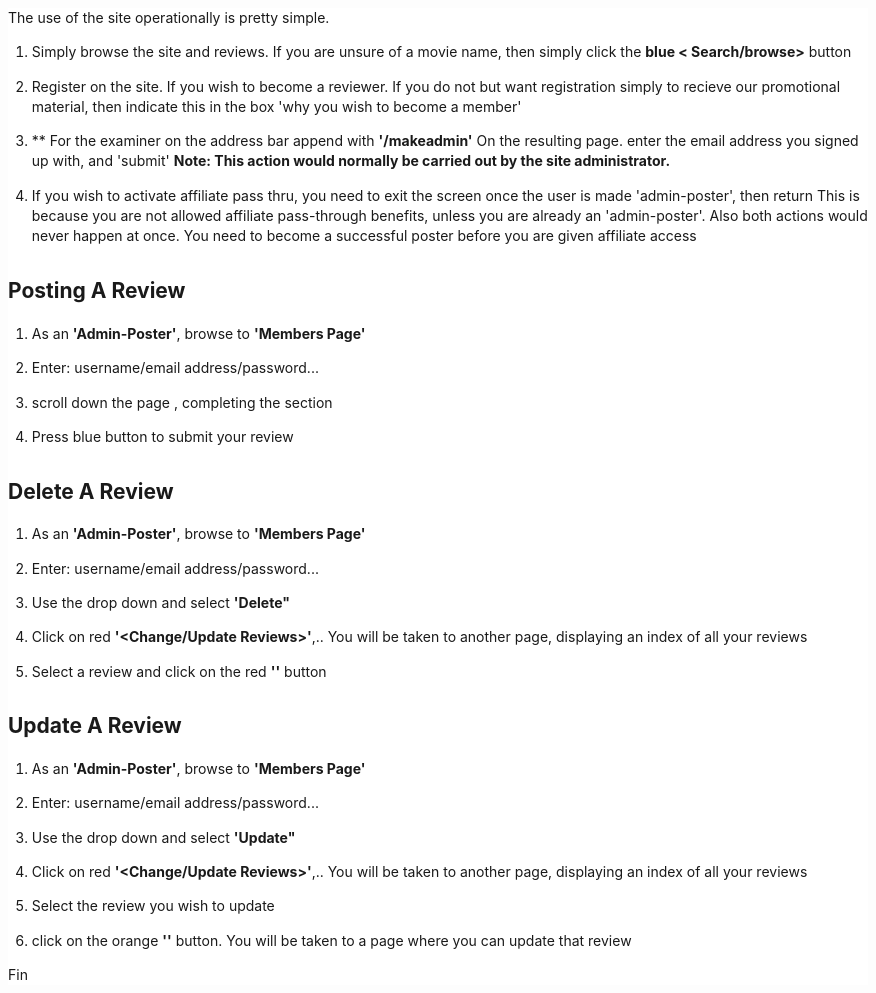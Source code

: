 The use of the site operationally is pretty simple.

1. Simply browse the site and reviews. If you are unsure of a movie name, then simply click the **blue < Search/browse>** button

2. Register on the site.
If you wish to become a reviewer. If you do not but want registration simply to recieve our promotional material, then indicate this in the box 'why you wish to become a member'

3. ** For the examiner on the address bar append with **'/makeadmin'**
On the resulting page. enter the email address you signed up with, and 'submit'
**Note: This action would normally be carried out by the site administrator.**

4. If you wish to activate affiliate pass thru, you need to exit the screen  once the user is made 'admin-poster', then return
This is because you are not allowed affiliate pass-through benefits, unless you are already an 'admin-poster'. Also
both actions would never happen at once. You need to become a successful poster before you are given affiliate access

## **Posting A Review**

1. As an **'Admin-Poster'**, browse to **'Members Page'**

2. Enter: username/email address/password...

3. scroll down the page , completing the section

4. Press blue <submit> button  to submit your review 

## **Delete A Review** ##

1. As an **'Admin-Poster'**, browse to **'Members Page'**

2. Enter: username/email address/password...

3. Use the drop down and select **'Delete"**

4. Click on red **'<Change/Update Reviews>'**,.. You will be taken to another page, displaying an index of all your reviews

5. Select a review and click on the red  **'<delete selected>'** button

## **Update A Review** ##

1. As an **'Admin-Poster'**, browse to **'Members Page'**

2. Enter: username/email address/password...

3. Use the drop down and select **'Update"**

4. Click on red **'<Change/Update Reviews>'**,.. You will be taken to another page, displaying an index of all your reviews

5. Select the review you wish to update

6. click on the orange **'<Update Selected>'** button. You will be taken to a page where you can update that review



Fin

--------

Compute the number of lines in the entries above that hold the word "wish"; the answer must contain nothing else.

3